武威市当局と新聞記者との緊張関係は以前からあった。地元の共産党宣伝部管理下の新聞各紙は指示を無視して、事件事故、不祥事などを度々報道したことが当局の逆鱗に触れてきた。同地域の新聞の競争が激しく、部数を伸ばしたい新聞社が記者たちの踏み込んだ取材を黙認してきたことが背景にあるといわれている。
武威市出身の張氏は多くのスクープ記事を飛ばしたスター記者で、「未成年者の集団売血事件」「警察が囚人のために戸籍を不正取得」などの不祥事報道で広く知られた。これまで当局者から何度も「政府の足を引っ張る報道はやめなさい」と言われたという。
記者たちと政府の対立が決定的になったのは、2015年12月28日に起きたチョコレート事件だ。武威市のスーパーで、チョコレートを万引した13歳の女子中学生の両親に商品の10倍に相当する罰金を請求し、極貧の両親が払えず、中学生が飛び降り自殺した事件だ。

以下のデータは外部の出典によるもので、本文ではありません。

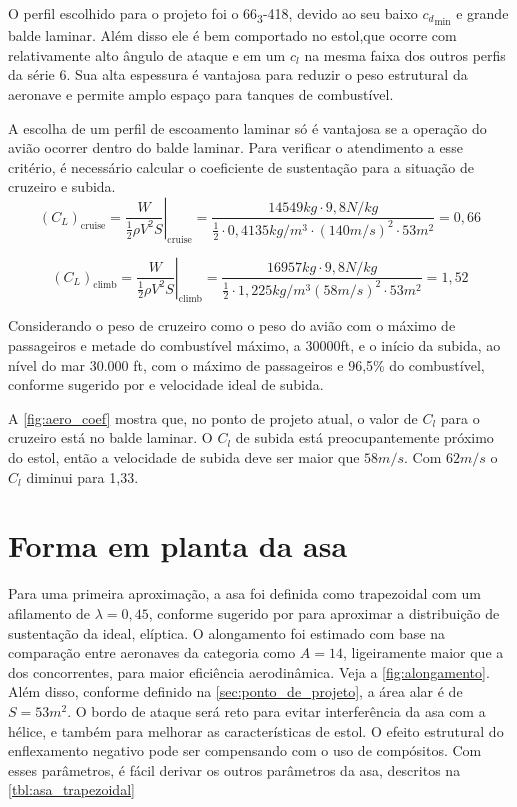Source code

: O perfil escolhido para o projeto foi o 66\textsubscript{3}-418, devido ao seu baixo ${c_d}_{\min}$ e grande balde laminar. Além disso ele é bem comportado no estol,que ocorre com relativamente alto ângulo de ataque e em um $c_l$ na mesma faixa dos outros perfis da série 6. Sua alta espessura é vantajosa para reduzir o peso estrutural da aeronave e permite amplo espaço para tanques de combustível.

A escolha de um perfil de escoamento laminar só é vantajosa se a operação do avião ocorrer dentro do balde laminar. Para verificar o atendimento a esse critério, é necessário calcular o coeficiente de sustentação para a situação de cruzeiro e subida.
\begin{equation}
  (C_L)_{\text{cruise}} =
    \left.
      \frac {W} {\frac{1}{2} \rho V^2 S}
    \right|_{\text{cruise}} =
    \frac
      {14549\si{kg} \cdot 9,8\si{N/kg} }
      {\frac{1}{2} \cdot 0,4135 \si{kg/m^3} \cdot (140\si{m/s})^2 \cdot 53 \si{m^2}}
    = 0,66
\end{equation}

\begin{equation}
  (C_L)_{\text{climb}} =
    \left.\frac
      {W}
      {\frac{1}{2} \rho V^2 S}
    \right|_{\text{climb}} =
    \frac
      {16957\si{kg} \cdot 9,8\si{N/kg}}
      {\frac{1}{2} \cdot 1,225 \si{kg/m^3}
    (58\si{m/s})^2 \cdot 53 \si{m^2}}
    = 1,52
\end{equation}

Considerando o peso de cruzeiro como o peso do avião com o máximo de passageiros e metade do combustível máximo, a 30000ft, e o início da subida, ao nível do mar 30.000 \si{ft}, com o máximo de passageiros e 96,5\% do combustível, conforme sugerido por \cite{roskam} e velocidade ideal de subida.

A \autoref{fig:aero_coef} mostra que, no ponto de projeto atual, o valor de
$C_l$ para o cruzeiro está no balde laminar. O $C_l$ de subida está preocupantemente próximo do estol, então a velocidade de subida deve ser maior que $58\si{m/s}$. Com $62\si{m/s}$ o $C_l$ diminui para 1,33.

\section{Forma em planta da asa}
\label{formaemplanta_asa}

Para uma primeira aproximação, a asa foi definida como trapezoidal com um afilamento de $\lambda = 0,45$, conforme sugerido por \cite{raymer2012aircraft} para aproximar a distribuição de sustentação da ideal, elíptica. O alongamento foi estimado com base na comparação entre aeronaves da categoria como $A = 14$, ligeiramente maior que a dos concorrentes, para maior eficiência aerodinâmica. Veja a \autoref{fig:alongamento}. Além disso, conforme definido na \autoref{sec:ponto_de_projeto}, a área alar é de $S=53\si{m^2}$. O bordo de ataque será reto para evitar interferência da asa com a hélice, e também para melhorar as características de estol. O efeito estrutural do enflexamento negativo pode ser compensando com o uso de compósitos. Com esses parâmetros, é fácil derivar os outros parâmetros da asa, descritos na \autoref{tbl:asa_trapezoidal}

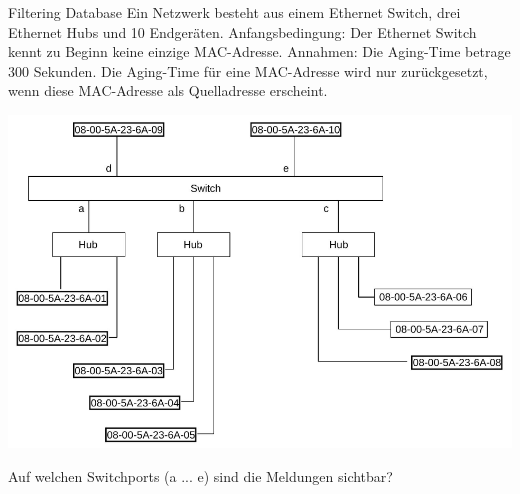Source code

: \begin{example2}{Filtering Database}
  Ein Netzwerk besteht aus einem Ethernet Switch, drei Ethernet Hubs und 10 Endgeräten. Anfangsbedingung: Der Ethernet Switch kennt zu Beginn keine einzige MAC-Adresse. Annahmen: Die Aging-Time betrage 300 Sekunden. Die Aging-Time für eine MAC-Adresse wird nur zurückgesetzt, wenn diese MAC-Adresse als Quelladresse erscheint.

\vspace{1mm}

\includegraphics[width=0.9\linewidth]{images/bsp_filtering_database1.png}

Auf welchen Switchports (a ... e) sind die Meldungen sichtbar?

\vspace{1mm}


\end{example2}
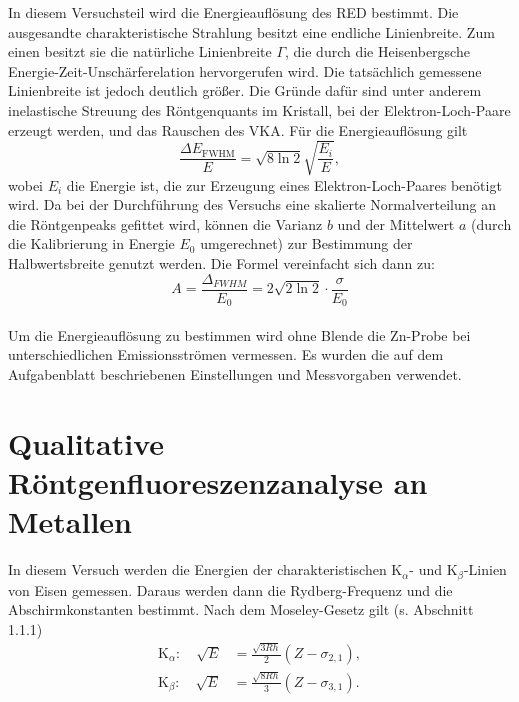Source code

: In diesem Versuchsteil wird die Energieauflösung des RED bestimmt. Die ausgesandte charakteristische Strahlung besitzt eine endliche Linienbreite. Zum einen besitzt sie die natürliche Linienbreite $\Gamma$, die durch die Heisenbergsche Energie-Zeit-Unschärferelation hervorgerufen wird.
Die tatsächlich gemessene Linienbreite ist jedoch deutlich größer. Die Gründe dafür sind unter anderem inelastische Streuung des Röntgenquants im Kristall, bei der Elektron-Loch-Paare erzeugt werden, und das Rauschen des VKA.
Für die Energieauflösung gilt \cite{litmap} %
\begin{equation}
 \frac{\Delta E_{\textrm{FWHM}}}{E} = \sqrt{8\ln2}\sqrt{\frac{E_{i}}{E}},
\end{equation}
wobei $E_{i}$ die Energie ist, die zur Erzeugung eines Elektron-Loch-Paares benötigt wird. Da bei der Durchführung des Versuchs eine skalierte Normalverteilung an die Röntgenpeaks gefittet wird, können die Varianz $b$ und der Mittelwert $a$ (durch die Kalibrierung in Energie $E_0$ umgerechnet) zur Bestimmung der Halbwertsbreite genutzt werden. Die Formel vereinfacht sich dann zu:
\begin{equation}
	A = \frac{\Delta_{FWHM}}{E_0} = 2\sqrt{2\ln 2}\cdot\frac{\sigma}{E_0}
	\label{eq:aufloesung}
\end{equation}\\
Um die Energieauflösung zu bestimmen wird ohne Blende die Zn-Probe bei unterschiedlichen Emissionsströmen vermessen. Es wurden die auf dem Aufgabenblatt beschriebenen Einstellungen und Messvorgaben verwendet.\\

\section{Qualitative Röntgenfluoreszenzanalyse an Metallen}

In diesem Versuch werden die Energien der charakteristischen K$_{\alpha}$- und K$_{\beta}$-Linien von Eisen gemessen. Daraus werden dann die Rydberg-Frequenz und die Abschirmkonstanten bestimmt.
Nach dem Moseley-Gesetz gilt (s. Abschnitt 1.1.1)
\begin{align}
 \textrm{K}_{\alpha}: \quad \sqrt{E} &= \frac{\sqrt{3Rh}}{2}\left(Z-\sigma_{2,1}\right), \\ 
 \textrm{K}_{\beta}: \quad \sqrt{E} &= \frac{\sqrt{8Rh}}{3}\left(Z-\sigma_{3,1}\right).
\end{align}

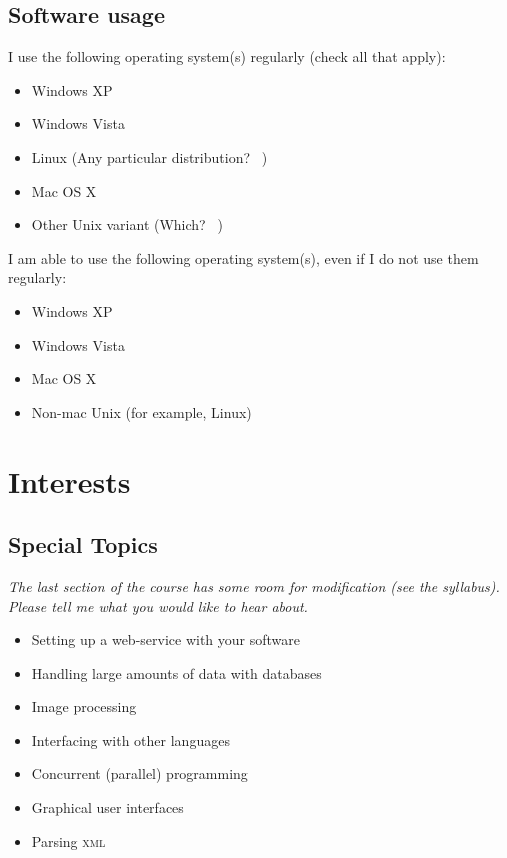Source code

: \documentclass[article,twoside]{memoir}
\newcommand*{\fillunderscore}{~\hrulefill}
\newcommand*{\checkbox}{$\square$}
\newcommand{\header}[1]{\textsl{#1}}
\begin{document}
\section{Software usage}

I use the following operating system(s) regularly (check all that apply):
\begin{itemize}[\checkbox]
\item Windows XP
\item Windows Vista
\item Linux (Any particular distribution? \fillunderscore)
\item Mac OS X
\item Other Unix variant (Which? \fillunderscore)
\end{itemize}

\medskip

I am able to use the following operating system(s), even if I do not use them regularly:
\begin{itemize}[\checkbox]
\item Windows XP
\item Windows Vista
\item Mac OS X
\item Non-mac Unix (for example, Linux)
\end{itemize}

\chapter{Interests}

\section{Special Topics}

\header{The last section of the course has some room for modification (see the syllabus). Please tell me what you would like to hear about.}

\begin{itemize}[\checkbox]
\item Setting up a web-service with your software
\item Handling large amounts of data with databases
\item Image processing
\item Interfacing with other languages
\item Concurrent (parallel) programming
\item Graphical user interfaces
\item Parsing \textsc{xml}
\end{itemize}
\end{document}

一家に同情した千人以上の市民がスーパーを取り囲んで抗議、警察と衝突する騒ぎに発展した
張氏らは当局の報道禁止令を無視して、掘り下げて取材し、政商癒着の実態や、貧富の差ができた原因などを分析する多くの秀逸な記事を新聞やインターネットに出稿し、大きな波紋を広げた。
これらの記事で「恥をかいた」と思った地元当局は張氏への監視態勢を強化したといい、張氏は同僚に「チョコレート事件以降、尾行や盗聴がひどくなった」と漏らしたという。
張氏が逮捕されたことを受け、蘭州晨報は「多くの疑問点がある」との公開書簡をインターネットに発表し、逮捕は公安当局の「記者への報復」の可能性があると指摘した。
北京の人権派弁護士や著名な大学教授などは相次いで張氏と蘭州晨報を応援する文章をインターネットに発表した。
世論の圧力を受け、武威市の公安当局は2月6日までに張氏を含めた3人の記者の保釈を認めた。しかし、3人の「恐喝容疑」は依然として残り、今後、起訴される可能性が高いという。
張氏に関しては、7年間で約「5000元(約9万円)」を不正に受け取ったとの容疑があるとされるが、地元のメディア関係者は「余りにも少額で、事実だとしても会社と記者の問題で、事件にするのはおかしい。張氏がこれまで会社の給料以外で受け取った原稿料などをみな犯罪による所得にしているのだろう」と話している。
昨年末に香港の書店関係者拉致事件と、今回の甘粛省の記者逮捕事件、一連の言論弾圧事件は偶発的なものではなく、習近平指導部の方針で、これまで共産党中央宣伝部が中心となってきた言論統制が、警察にシフトしたと指摘する党関係者もいる。これからは逮捕者が急増するかもしれない。
中国でジャーナリストにとっての冬の時代が、これから本格的にやって来そうだ。